Failure to address any violations may also result in the FDA continuing to refuse admission of articles manufactured at Everlaan Organics, Inc., dba Maple Organics, 17220 Heather Dr, Unit 106 Surrey, British Columbia, Canada, into the United States under section 801(a)(3) of the FD&C Act, 21 U.S.C. 381(a)(3). Articles under this authority that appear to be adulterated or misbranded may be detained or refused admission, in that the methods and controls used in their manufacture do not appear to conform to CGMP within the meaning of section 501(a)(2)(B) of the FD&C Act, 21 U.S.C. 351(a)(2)(B) and are misbranded under section 502 of the FD&C Act, respectively.

This letter notifies you of our findings and provides you an opportunity to address the above deficiencies. After you receive this letter, respond to this office in writing within 15 working days. Specify what you have done to address any violations and to prevent their recurrence. In response to this letter, you may provide additional information for our consideration as we continue to assess your activities and practices. If you cannot complete corrective actions within 15 working days, state your reasons for delay and your schedule for completion.

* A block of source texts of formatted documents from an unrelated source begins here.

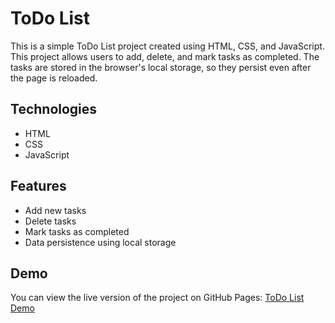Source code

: # ToDo List

This is a simple ToDo List project created using HTML, CSS, and JavaScript. This project allows users to add, delete, and mark tasks as completed. The tasks are stored in the browser's local storage, so they persist even after the page is reloaded.

## Technologies

- HTML
- CSS
- JavaScript

## Features

- Add new tasks
- Delete tasks
- Mark tasks as completed
- Data persistence using local storage

## Demo

You can view the live version of the project on GitHub Pages: [ToDo List Demo](https://ramison213.github.io/todo-list-local-storage/)
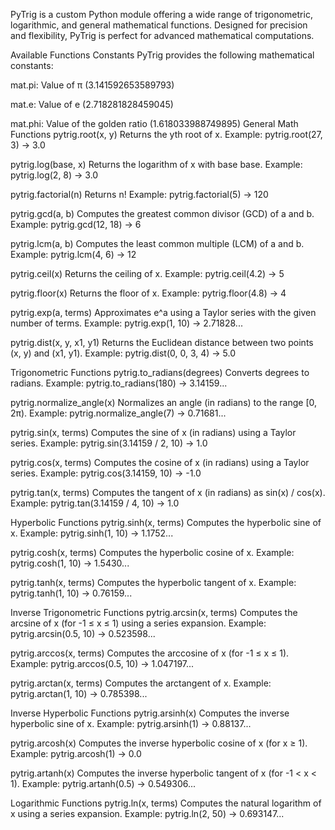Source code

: PyTrig is a custom Python module offering a wide range of trigonometric, logarithmic, and general mathematical functions.
Designed for precision and flexibility, PyTrig is perfect for advanced mathematical computations.

Available Functions
Constants
PyTrig provides the following mathematical constants:

mat.pi: Value of π (3.141592653589793)

mat.e: Value of e (2.718281828459045)

mat.phi: Value of the golden ratio (1.618033988749895)
General Math Functions
pytrig.root(x, y)
Returns the yth root of x.
Example: pytrig.root(27, 3) → 3.0

pytrig.log(base, x)
Returns the logarithm of x with base base.
Example: pytrig.log(2, 8) → 3.0

pytrig.factorial(n)
Returns n!
Example: pytrig.factorial(5) → 120

pytrig.gcd(a, b)
Computes the greatest common divisor (GCD) of a and b.
Example: pytrig.gcd(12, 18) → 6

pytrig.lcm(a, b)
Computes the least common multiple (LCM) of a and b.
Example: pytrig.lcm(4, 6) → 12

pytrig.ceil(x)
Returns the ceiling of x.
Example: pytrig.ceil(4.2) → 5

pytrig.floor(x)
Returns the floor of x.
Example: pytrig.floor(4.8) → 4

pytrig.exp(a, terms)
Approximates e^a using a Taylor series with the given number of terms.
Example: pytrig.exp(1, 10) → 2.71828...

pytrig.dist(x, y, x1, y1)
Returns the Euclidean distance between two points (x, y) and (x1, y1).
Example: pytrig.dist(0, 0, 3, 4) → 5.0

Trigonometric Functions
pytrig.to_radians(degrees)
Converts degrees to radians.
Example: pytrig.to_radians(180) → 3.14159...

pytrig.normalize_angle(x)
Normalizes an angle (in radians) to the range [0, 2π).
Example: pytrig.normalize_angle(7) → 0.71681...

pytrig.sin(x, terms)
Computes the sine of x (in radians) using a Taylor series.
Example: pytrig.sin(3.14159 / 2, 10) → 1.0

pytrig.cos(x, terms)
Computes the cosine of x (in radians) using a Taylor series.
Example: pytrig.cos(3.14159, 10) → -1.0

pytrig.tan(x, terms)
Computes the tangent of x (in radians) as sin(x) / cos(x).
Example: pytrig.tan(3.14159 / 4, 10) → 1.0

Hyperbolic Functions
pytrig.sinh(x, terms)
Computes the hyperbolic sine of x.
Example: pytrig.sinh(1, 10) → 1.1752...

pytrig.cosh(x, terms)
Computes the hyperbolic cosine of x.
Example: pytrig.cosh(1, 10) → 1.5430...

pytrig.tanh(x, terms)
Computes the hyperbolic tangent of x.
Example: pytrig.tanh(1, 10) → 0.76159...

Inverse Trigonometric Functions
pytrig.arcsin(x, terms)
Computes the arcsine of x (for -1 ≤ x ≤ 1) using a series expansion.
Example: pytrig.arcsin(0.5, 10) → 0.523598...

pytrig.arccos(x, terms)
Computes the arccosine of x (for -1 ≤ x ≤ 1).
Example: pytrig.arccos(0.5, 10) → 1.047197...

pytrig.arctan(x, terms)
Computes the arctangent of x.
Example: pytrig.arctan(1, 10) → 0.785398...

Inverse Hyperbolic Functions
pytrig.arsinh(x)
Computes the inverse hyperbolic sine of x.
Example: pytrig.arsinh(1) → 0.88137...

pytrig.arcosh(x)
Computes the inverse hyperbolic cosine of x (for x ≥ 1).
Example: pytrig.arcosh(1) → 0.0

pytrig.artanh(x)
Computes the inverse hyperbolic tangent of x (for -1 < x < 1).
Example: pytrig.artanh(0.5) → 0.549306...

Logarithmic Functions
pytrig.ln(x, terms)
Computes the natural logarithm of x using a series expansion.
Example: pytrig.ln(2, 50) → 0.693147...
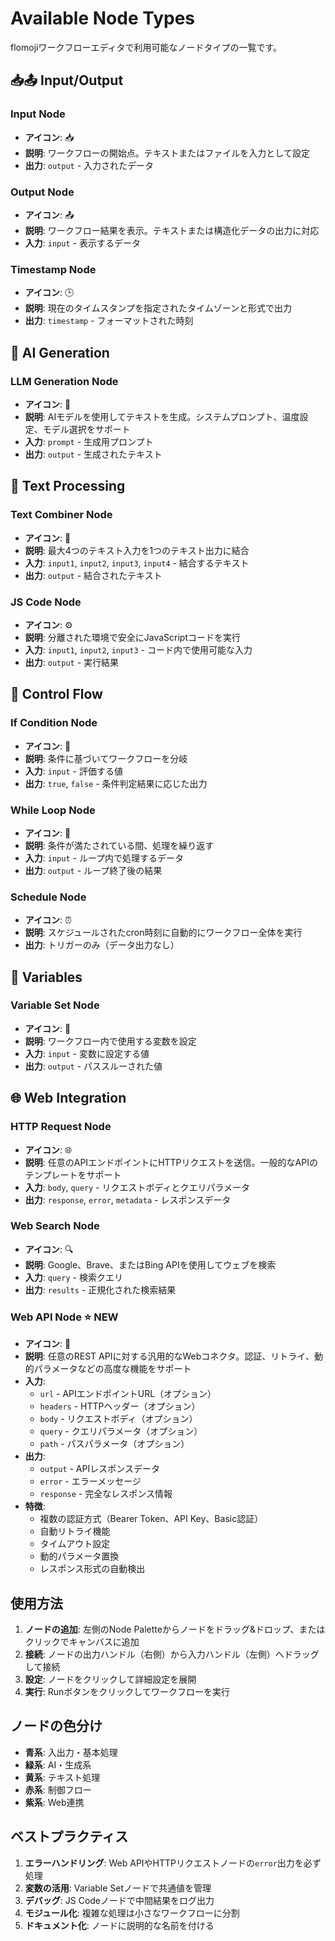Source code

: # Available Node Types

flomojiワークフローエディタで利用可能なノードタイプの一覧です。

## 📥📤 Input/Output

### Input Node
- **アイコン**: 📥
- **説明**: ワークフローの開始点。テキストまたはファイルを入力として設定
- **出力**: `output` - 入力されたデータ

### Output Node  
- **アイコン**: 📤
- **説明**: ワークフロー結果を表示。テキストまたは構造化データの出力に対応
- **入力**: `input` - 表示するデータ

### Timestamp Node
- **アイコン**: 🕒
- **説明**: 現在のタイムスタンプを指定されたタイムゾーンと形式で出力
- **出力**: `timestamp` - フォーマットされた時刻

## 🤖 AI Generation

### LLM Generation Node
- **アイコン**: 🤖
- **説明**: AIモデルを使用してテキストを生成。システムプロンプト、温度設定、モデル選択をサポート
- **入力**: `prompt` - 生成用プロンプト
- **出力**: `output` - 生成されたテキスト

## 🔗 Text Processing

### Text Combiner Node
- **アイコン**: 🔗
- **説明**: 最大4つのテキスト入力を1つのテキスト出力に結合
- **入力**: `input1`, `input2`, `input3`, `input4` - 結合するテキスト
- **出力**: `output` - 結合されたテキスト

### JS Code Node
- **アイコン**: ⚙️
- **説明**: 分離された環境で安全にJavaScriptコードを実行
- **入力**: `input1`, `input2`, `input3` - コード内で使用可能な入力
- **出力**: `output` - 実行結果

## 🔀 Control Flow

### If Condition Node
- **アイコン**: 🔀
- **説明**: 条件に基づいてワークフローを分岐
- **入力**: `input` - 評価する値
- **出力**: `true`, `false` - 条件判定結果に応じた出力

### While Loop Node
- **アイコン**: 🔄
- **説明**: 条件が満たされている間、処理を繰り返す
- **入力**: `input` - ループ内で処理するデータ
- **出力**: `output` - ループ終了後の結果

### Schedule Node
- **アイコン**: ⏰
- **説明**: スケジュールされたcron時刻に自動的にワークフロー全体を実行
- **出力**: トリガーのみ（データ出力なし）

## 📝 Variables

### Variable Set Node
- **アイコン**: 📝
- **説明**: ワークフロー内で使用する変数を設定
- **入力**: `input` - 変数に設定する値
- **出力**: `output` - パススルーされた値

## 🌐 Web Integration

### HTTP Request Node
- **アイコン**: 🌐
- **説明**: 任意のAPIエンドポイントにHTTPリクエストを送信。一般的なAPIのテンプレートをサポート
- **入力**: `body`, `query` - リクエストボディとクエリパラメータ
- **出力**: `response`, `error`, `metadata` - レスポンスデータ

### Web Search Node
- **アイコン**: 🔍
- **説明**: Google、Brave、またはBing APIを使用してウェブを検索
- **入力**: `query` - 検索クエリ
- **出力**: `results` - 正規化された検索結果

### Web API Node ⭐ NEW
- **アイコン**: 🔌
- **説明**: 任意のREST APIに対する汎用的なWebコネクタ。認証、リトライ、動的パラメータなどの高度な機能をサポート
- **入力**: 
  - `url` - APIエンドポイントURL（オプション）
  - `headers` - HTTPヘッダー（オプション）
  - `body` - リクエストボディ（オプション）
  - `query` - クエリパラメータ（オプション）
  - `path` - パスパラメータ（オプション）
- **出力**: 
  - `output` - APIレスポンスデータ
  - `error` - エラーメッセージ
  - `response` - 完全なレスポンス情報
- **特徴**:
  - 複数の認証方式（Bearer Token、API Key、Basic認証）
  - 自動リトライ機能
  - タイムアウト設定
  - 動的パラメータ置換
  - レスポンス形式の自動検出

## 使用方法

1. **ノードの追加**: 左側のNode Paletteからノードをドラッグ&ドロップ、またはクリックでキャンバスに追加
2. **接続**: ノードの出力ハンドル（右側）から入力ハンドル（左側）へドラッグして接続
3. **設定**: ノードをクリックして詳細設定を展開
4. **実行**: Runボタンをクリックしてワークフローを実行

## ノードの色分け

- **青系**: 入出力・基本処理
- **緑系**: AI・生成系
- **黄系**: テキスト処理
- **赤系**: 制御フロー
- **紫系**: Web連携

## ベストプラクティス

1. **エラーハンドリング**: Web APIやHTTPリクエストノードの`error`出力を必ず処理
2. **変数の活用**: Variable Setノードで共通値を管理
3. **デバッグ**: JS Codeノードで中間結果をログ出力
4. **モジュール化**: 複雑な処理は小さなワークフローに分割
5. **ドキュメント化**: ノードに説明的な名前を付ける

Send your electronic reply to CDER-OC-OMQ-Communications@fda.hhs.gov. Identify your response with FEI 3025798567 and ATTN: William Yang.

Sincerely,
/S/

Francis Godwin
Director
Office of Manufacturing Quality
Office of Compliance
Center for Drug Evaluation and Research

/S/

Tina Smith
Captain, U.S. Public Health Service
Director
Office of Unapproved Drugs & Labeling Compliance
Office of Compliance
Center for Drug Evaluation and Research

_____________________

1 i.e., Quality System, Facilities & Equipment System, Materials System, Production System, Packaging & Labeling System, and Laboratory Control System per FDA’s guidance document Quality Systems Approach to Pharmaceutical CGMP Regulations.

2 M017 reflects the conditions in the relevant final order established and in effect under Section 505G of the FD&C Act; see Order ID OTC000033, available at FDA’s website OTC Monographs@FDA, https://dps.fda.gov/omuf/ordersearch/order_otc000033.

3 FDA is not aware of any adequate and well-controlled clinical trials in the published literature that support a determination that “maple organics Joint Pain Relief” and “maple organics Muscle Pain Relief” are GRASE for use under the conditions prescribed, recommended, or suggested in their labeling, nor has FDA determined these drug products to be GRASE pursuant to an order issued under section 505G(b).